Source: Blackwell Publishing Journal Backfiles 1879-2005

Topics: Medicine

Notes: Tie-2, angiopoietin-1 (Ang-1), angiopoietin-2 (Ang-2), ephrin-B2 and Eph-B4 are all important vascular morphogenesis factors which exhibit their functions in angiogenesis and blood vessel remodeling in embryonic stage. However, their roles in post-natal inflammatory angiogenesis are still unclear. Pyogenic granuloma is a benign inflammatory lesion that mostly occurs on the gingiva of females with high levels of steroid hormones. Prominent capillary growth in hyperplastic granulation tissue is characteristic histopathologically in pyogenic granuloma. The purpose of this study was to detect and compare the expressions of Tie-2, Ang-1, Ang-2, ephrin-B2 and Eph-B4 among pyogenic granuloma on human gingiva, gingiva diagnosed with periodontitis and healthy gingiva by immunohistochemistry. The immunostaining revealed that all of the endothelial cells and some mesenchymal cells expressed Tie-2. The cells which expressed Ang-1 and Ang-2 were mainly macrophage- or monocyte-like mesenchymal cells and smooth muscle cells surrounding blood vessels. The expression of ephrin-B2 and Eph-B4 was not exclusively limited to the endothelial cells of arteries and veins, respectively, as in mice embryo.

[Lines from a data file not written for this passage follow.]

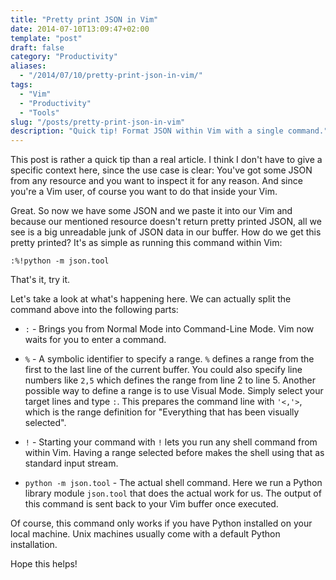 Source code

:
 ```yaml
---
title: "Pretty print JSON in Vim"
date: 2014-07-10T13:09:47+02:00
template: "post"
draft: false
category: "Productivity"
aliases:
  - "/2014/07/10/pretty-print-json-in-vim/"
tags:
  - "Vim"
  - "Productivity"
  - "Tools"
slug: "/posts/pretty-print-json-in-vim"
description: "Quick tip! Format JSON within Vim with a single command."
---
```


This post is rather a quick tip than a real article. I think I don't have to give a specific context here, since the use case is clear: You've got some JSON from any resource and you want to inspect it for any reason. And since you're a Vim user, of course you want to do that inside your Vim.

Great. So now we have some JSON and we paste it into our Vim and because our mentioned resource doesn't return pretty printed JSON, all we see is a big unreadable junk of JSON data in our buffer. How do we get this pretty printed? It's as simple as running this command within Vim:

```vim
:%!python -m json.tool
```

That's it, try it.

Let's take a look at what's happening here. We can actually split the command above into the following parts:

- `:` - Brings you from Normal Mode into Command-Line Mode. Vim now waits for you to enter a command.

- `%` - A symbolic identifier to specify a range. `%` defines a range from the first to the last line of the current buffer. You could also specify line numbers like `2,5` which defines the range from line 2 to line 5. Another possible way to define a range is to use Visual Mode. Simply select your target lines and type `:`. This prepares the command line with `'<,'>`, which is the range definition for "Everything that has been visually selected".

- `!` - Starting your command with `!` lets you run any shell command from within Vim. Having a range selected before makes the shell using that as standard input stream.

- `python -m json.tool` - The actual shell command. Here we run a Python library module `json.tool` that does the actual work for us. The output of this command is sent back to your Vim buffer once executed.

Of course, this command only works if you have Python installed on your local machine. Unix machines usually come with a default Python installation.

Hope this helps!


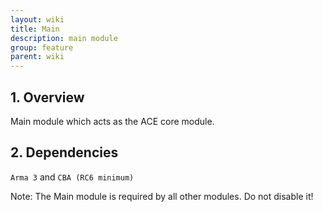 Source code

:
 ```yaml
---
layout: wiki
title: Main
description: main module
group: feature
parent: wiki
---
```


## 1. Overview

Main module which acts as the ACE core module.

## 2. Dependencies

`Arma 3` and `CBA (RC6 minimum)`

Note: The Main module is required by all other modules. Do not disable it!
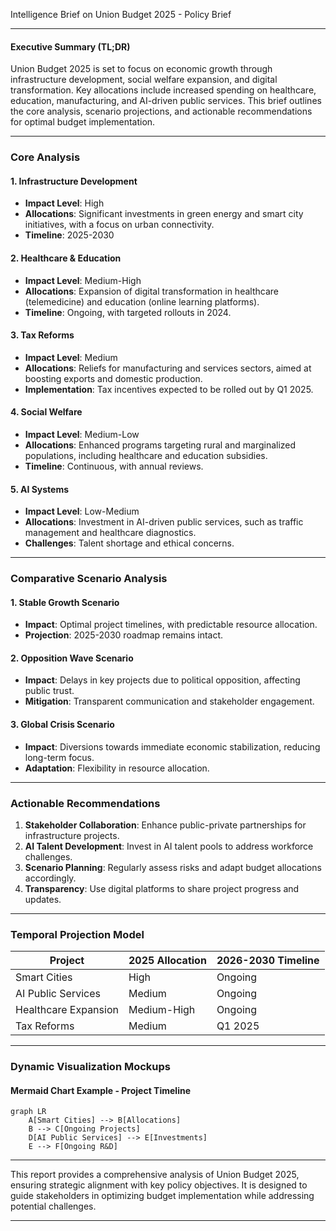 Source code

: Intelligence Brief on Union Budget 2025 - Policy Brief

---

#### **Executive Summary (TL;DR)**

Union Budget 2025 is set to focus on economic growth through infrastructure development, social welfare expansion, and digital transformation. Key allocations include increased spending on healthcare, education, manufacturing, and AI-driven public services. This brief outlines the core analysis, scenario projections, and actionable recommendations for optimal budget implementation.

---

### **Core Analysis**

#### **1. Infrastructure Development**
- **Impact Level**: High
- **Allocations**: Significant investments in green energy and smart city initiatives, with a focus on urban connectivity.
- **Timeline**: 2025-2030

#### **2. Healthcare & Education**
- **Impact Level**: Medium-High
- **Allocations**: Expansion of digital transformation in healthcare (telemedicine) and education (online learning platforms).
- **Timeline**: Ongoing, with targeted rollouts in 2024.

#### **3. Tax Reforms**
- **Impact Level**: Medium
- **Allocations**: Reliefs for manufacturing and services sectors, aimed at boosting exports and domestic production.
- **Implementation**: Tax incentives expected to be rolled out by Q1 2025.

#### **4. Social Welfare**
- **Impact Level**: Medium-Low
- **Allocations**: Enhanced programs targeting rural and marginalized populations, including healthcare and education subsidies.
- **Timeline**: Continuous, with annual reviews.

#### **5. AI Systems**
- **Impact Level**: Low-Medium
- **Allocations**: Investment in AI-driven public services, such as traffic management and healthcare diagnostics.
- **Challenges**: Talent shortage and ethical concerns.

---

### **Comparative Scenario Analysis**

#### **1. Stable Growth Scenario**
- **Impact**: Optimal project timelines, with predictable resource allocation.
- **Projection**: 2025-2030 roadmap remains intact.

#### **2. Opposition Wave Scenario**
- **Impact**: Delays in key projects due to political opposition, affecting public trust.
- **Mitigation**: Transparent communication and stakeholder engagement.

#### **3. Global Crisis Scenario**
- **Impact**: Diversions towards immediate economic stabilization, reducing long-term focus.
- **Adaptation**: Flexibility in resource allocation.

---

### **Actionable Recommendations**

1. **Stakeholder Collaboration**: Enhance public-private partnerships for infrastructure projects.
2. **AI Talent Development**: Invest in AI talent pools to address workforce challenges.
3. **Scenario Planning**: Regularly assess risks and adapt budget allocations accordingly.
4. **Transparency**: Use digital platforms to share project progress and updates.

---

### **Temporal Projection Model**

| Project                  | 2025 Allocation | 2026-2030 Timeline |
|---------------------------|-----------------|---------------------|
| Smart Cities              | High            | Ongoing             |
| AI Public Services         | Medium          | Ongoing             |
| Healthcare Expansion     | Medium-High      | Ongoing             |
| Tax Reforms               | Medium          | Q1 2025             |

---

### **Dynamic Visualization Mockups**

#### **Mermaid Chart Example - Project Timeline**

```mermaid
graph LR
    A[Smart Cities] --> B[Allocations]
    B --> C[Ongoing Projects]
    D[AI Public Services] --> E[Investments]
    E --> F[Ongoing R&D]
```

---

This report provides a comprehensive analysis of Union Budget 2025, ensuring strategic alignment with key policy objectives. It is designed to guide stakeholders in optimizing budget implementation while addressing potential challenges.

--- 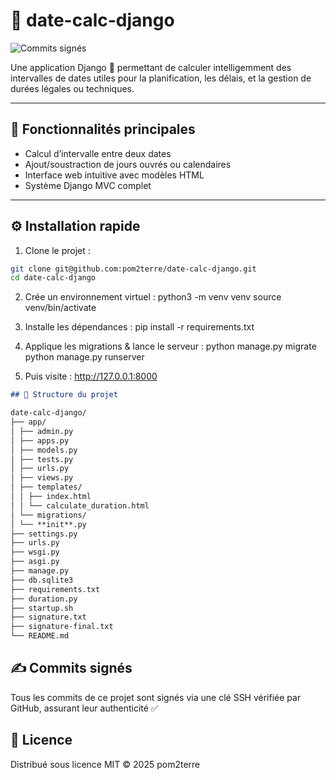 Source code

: # 📅 date-calc-django

![Commits signés](https://img.shields.io/badge/Commits-Vérifiés-green?style=flat-square&logo=github)

Une application Django 🐍 permettant de calculer intelligemment des intervalles de dates utiles pour la planification, les délais, et la gestion de durées légales ou techniques.

---

## 🚀 Fonctionnalités principales

- Calcul d’intervalle entre deux dates
- Ajout/soustraction de jours ouvrés ou calendaires
- Interface web intuitive avec modèles HTML
- Système Django MVC complet

---

## ⚙️ Installation rapide

1. Clone le projet :

```bash
git clone git@github.com:pom2terre/date-calc-django.git
cd date-calc-django
```

2. Crée un environnement virtuel :
   python3 -m venv venv
   source venv/bin/activate

3. Installe les dépendances :
   pip install -r requirements.txt

4. Applique les migrations & lance le serveur :
   python manage.py migrate
   python manage.py runserver

5. Puis visite : http://127.0.0.1:8000

```markdown
## 📂 Structure du projet

date-calc-django/
├── app/
│ ├── admin.py
│ ├── apps.py
│ ├── models.py
│ ├── tests.py
│ ├── urls.py
│ ├── views.py
│ ├── templates/
│ │ ├── index.html
│ │ └── calculate_duration.html
│ └── migrations/
│ └── **init**.py
├── settings.py
├── urls.py
├── wsgi.py
├── asgi.py
├── manage.py
├── db.sqlite3
├── requirements.txt
├── duration.py
├── startup.sh
├── signature.txt
├── signature-final.txt
└── README.md
```

## ✍️ Commits signés

Tous les commits de ce projet sont signés via une clé SSH vérifiée par GitHub, assurant leur authenticité ✅

## 📜 Licence

Distribué sous licence MIT
© 2025 pom2terre

```

```
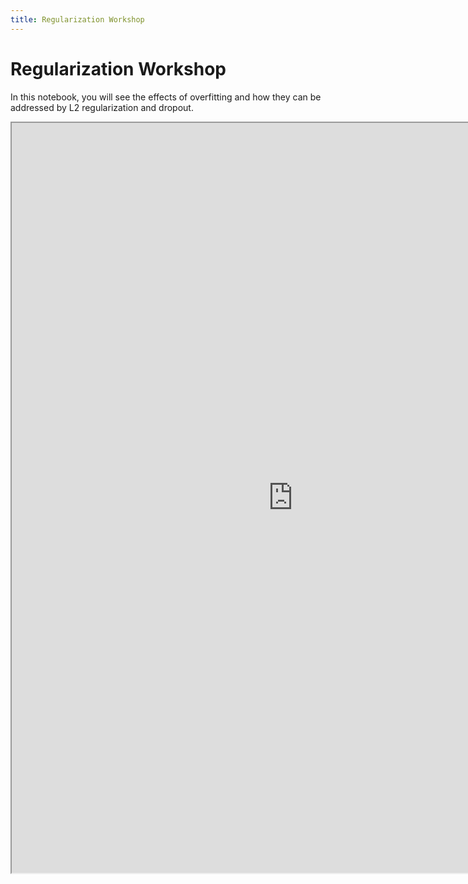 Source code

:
 ```yaml
---
title: Regularization Workshop
---
```


# Regularization Workshop

In this notebook, you will see the effects of overfitting and how they can be addressed by L2 regularization and dropout. 

<iframe src="https://nbviewer.jupyter.org/github/tensorflow/docs/blob/master/site/en/tutorials/keras/overfit_and_underfit.ipynb" width="900" height="1200"></iframe>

Eph-B4 was expressed in the endothelial cells of newly budding capillaries and venules while ephrin-B2 was expressed in macrophage-like mesenchymal cells. Some of the ephrin-B2 positive cells were in direct contact with endothelial cells. The statistical analysis demonstrated that all of the five factors were upregulated in pyogenic granuloma compared to healthy gingiva. In conclusion, the 5 polypeptides mentioned above may play important roles in the process of adult inflammatory neovascularization, especially in pyogenic granuloma. It is highly plausible that most of the new capillaries in inflammatory angiogenesis originated from venules instead of arterioles.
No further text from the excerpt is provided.